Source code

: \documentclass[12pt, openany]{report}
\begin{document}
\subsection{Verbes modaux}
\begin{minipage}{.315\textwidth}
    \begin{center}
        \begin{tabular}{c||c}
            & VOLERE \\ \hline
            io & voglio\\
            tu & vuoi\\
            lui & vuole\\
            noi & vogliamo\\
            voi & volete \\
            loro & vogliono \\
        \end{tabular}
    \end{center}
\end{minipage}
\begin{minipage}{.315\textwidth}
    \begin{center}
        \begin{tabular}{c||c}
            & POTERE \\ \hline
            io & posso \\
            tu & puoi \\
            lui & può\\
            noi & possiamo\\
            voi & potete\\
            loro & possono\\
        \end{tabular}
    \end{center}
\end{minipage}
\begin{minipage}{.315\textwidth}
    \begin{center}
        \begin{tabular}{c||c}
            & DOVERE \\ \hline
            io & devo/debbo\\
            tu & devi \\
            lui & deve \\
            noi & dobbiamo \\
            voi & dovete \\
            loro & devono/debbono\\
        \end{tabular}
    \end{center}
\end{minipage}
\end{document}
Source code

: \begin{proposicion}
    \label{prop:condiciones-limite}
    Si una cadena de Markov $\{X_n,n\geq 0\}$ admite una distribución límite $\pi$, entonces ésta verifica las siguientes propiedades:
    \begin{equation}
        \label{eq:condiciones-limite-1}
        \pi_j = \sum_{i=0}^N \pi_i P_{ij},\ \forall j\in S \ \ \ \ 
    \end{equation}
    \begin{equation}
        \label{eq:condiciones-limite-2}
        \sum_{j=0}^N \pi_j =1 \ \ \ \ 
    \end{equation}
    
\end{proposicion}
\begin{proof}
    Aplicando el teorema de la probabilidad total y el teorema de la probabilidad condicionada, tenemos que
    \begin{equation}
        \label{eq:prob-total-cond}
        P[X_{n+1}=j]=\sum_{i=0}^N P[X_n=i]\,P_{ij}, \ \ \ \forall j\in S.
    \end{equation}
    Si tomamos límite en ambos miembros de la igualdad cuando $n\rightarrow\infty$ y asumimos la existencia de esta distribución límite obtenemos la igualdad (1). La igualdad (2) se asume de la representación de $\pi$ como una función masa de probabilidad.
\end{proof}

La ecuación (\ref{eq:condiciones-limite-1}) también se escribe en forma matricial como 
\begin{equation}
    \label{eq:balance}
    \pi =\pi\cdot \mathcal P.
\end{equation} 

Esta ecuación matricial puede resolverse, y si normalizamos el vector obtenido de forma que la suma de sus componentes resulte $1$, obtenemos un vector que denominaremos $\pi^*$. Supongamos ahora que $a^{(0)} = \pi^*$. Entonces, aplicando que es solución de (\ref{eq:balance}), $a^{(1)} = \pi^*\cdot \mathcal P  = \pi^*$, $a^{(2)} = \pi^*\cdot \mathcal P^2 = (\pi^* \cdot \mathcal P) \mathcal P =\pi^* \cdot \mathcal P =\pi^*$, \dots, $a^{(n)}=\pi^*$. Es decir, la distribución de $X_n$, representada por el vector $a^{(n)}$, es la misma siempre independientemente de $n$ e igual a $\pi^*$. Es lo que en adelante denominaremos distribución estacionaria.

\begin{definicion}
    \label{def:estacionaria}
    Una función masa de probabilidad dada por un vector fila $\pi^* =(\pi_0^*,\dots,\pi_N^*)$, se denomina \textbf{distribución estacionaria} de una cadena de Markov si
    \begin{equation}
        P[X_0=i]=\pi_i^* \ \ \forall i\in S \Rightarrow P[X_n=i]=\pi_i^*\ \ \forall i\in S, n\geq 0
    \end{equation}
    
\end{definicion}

- - - -

Write the listing out again, word for word, in its entirety.

Source code

: \documentclass[12pt, openany]{report}
\begin{document}
\subsection{Verbes modaux}
\begin{minipage}{.315\textwidth}
    \begin{center}
        \begin{tabular}{c||c}
            & VOLERE \\ \hline
            io & voglio\\
            tu & vuoi\\
            lui & vuole\\
            noi & vogliamo\\
            voi & volete \\
            loro & vogliono \\
        \end{tabular}
    \end{center}
\end{minipage}
\begin{minipage}{.315\textwidth}
    \begin{center}
        \begin{tabular}{c||c}
            & POTERE \\ \hline
            io & posso \\
            tu & puoi \\
            lui & può\\
            noi & possiamo\\
            voi & potete\\
            loro & possono\\
        \end{tabular}
    \end{center}
\end{minipage}
\begin{minipage}{.315\textwidth}
    \begin{center}
        \begin{tabular}{c||c}
            & DOVERE \\ \hline
            io & devo/debbo\\
            tu & devi \\
            lui & deve \\
            noi & dobbiamo \\
            voi & dovete \\
            loro & devono/debbono\\
        \end{tabular}
    \end{center}
\end{minipage}
\end{document}
Source code

: \begin{proposicion}
    \label{prop:condiciones-limite}
    Si una cadena de Markov $\{X_n,n\geq 0\}$ admite una distribución límite $\pi$, entonces ésta verifica las siguientes propiedades:
    \begin{equation}
        \label{eq:condiciones-limite-1}
        \pi_j = \sum_{i=0}^N \pi_i P_{ij},\ \forall j\in S \ \ \ \ 
    \end{equation}
    \begin{equation}
        \label{eq:condiciones-limite-2}
        \sum_{j=0}^N \pi_j =1 \ \ \ \ 
    \end{equation}
    
\end{proposicion}
\begin{proof}
    Aplicando el teorema de la probabilidad total y el teorema de la probabilidad condicionada, tenemos que
    \begin{equation}
        \label{eq:prob-total-cond}
        P[X_{n+1}=j]=\sum_{i=0}^N P[X_n=i]\,P_{ij}, \ \ \ \forall j\in S.
    \end{equation}
    Si tomamos límite en ambos miembros de la igualdad cuando $n\rightarrow\infty$ y asumimos la existencia de esta distribución límite obtenemos la igualdad (1). La igualdad (2) se asume de la representación de $\pi$ como una función masa de probabilidad.
\end{proof}

La ecuación (\ref{eq:condiciones-limite-1}) también se escribe en forma matricial como 
\begin{equation}
    \label{eq:balance}
    \pi =\pi\cdot \mathcal P.
\end{equation} 

Esta ecuación matricial puede resolverse, y si normalizamos el vector obtenido de forma que la suma de sus componentes resulte $1$, obtenemos un vector que denominaremos $\pi^*$. Supongamos ahora que $a^{(0)} = \pi^*$. Entonces, aplicando que es solución de (\ref{eq:balance}), $a^{(1)} = \pi^*\cdot \mathcal P  = \pi^*$, $a^{(2)} = \pi^*\cdot \mathcal P^2 = (\pi^* \cdot \mathcal P) \mathcal P =\pi^* \cdot \mathcal P =\pi^*$, \dots, $a^{(n)}=\pi^*$. Es decir, la distribución de $X_n$, representada por el vector $a^{(n)}$, es la misma siempre independientemente de $n$ e igual a $\pi^*$. Es lo que en adelante denominaremos distribución estacionaria.

\begin{definicion}
    \label{def:estacionaria}
    Una función masa de probabilidad dada por un vector fila $\pi^* =(\pi_0^*,\dots,\pi_N^*)$, se denomina \textbf{distribución estacionaria} de una cadena de Markov si
    \begin{equation}
        P[X_0=i]=\pi_i^* \ \ \forall i\in S \Rightarrow P[X_n=i]=\pi_i^*\ \ \forall i\in S, n\geq 0
    \end{equation}
    
\end{definicion}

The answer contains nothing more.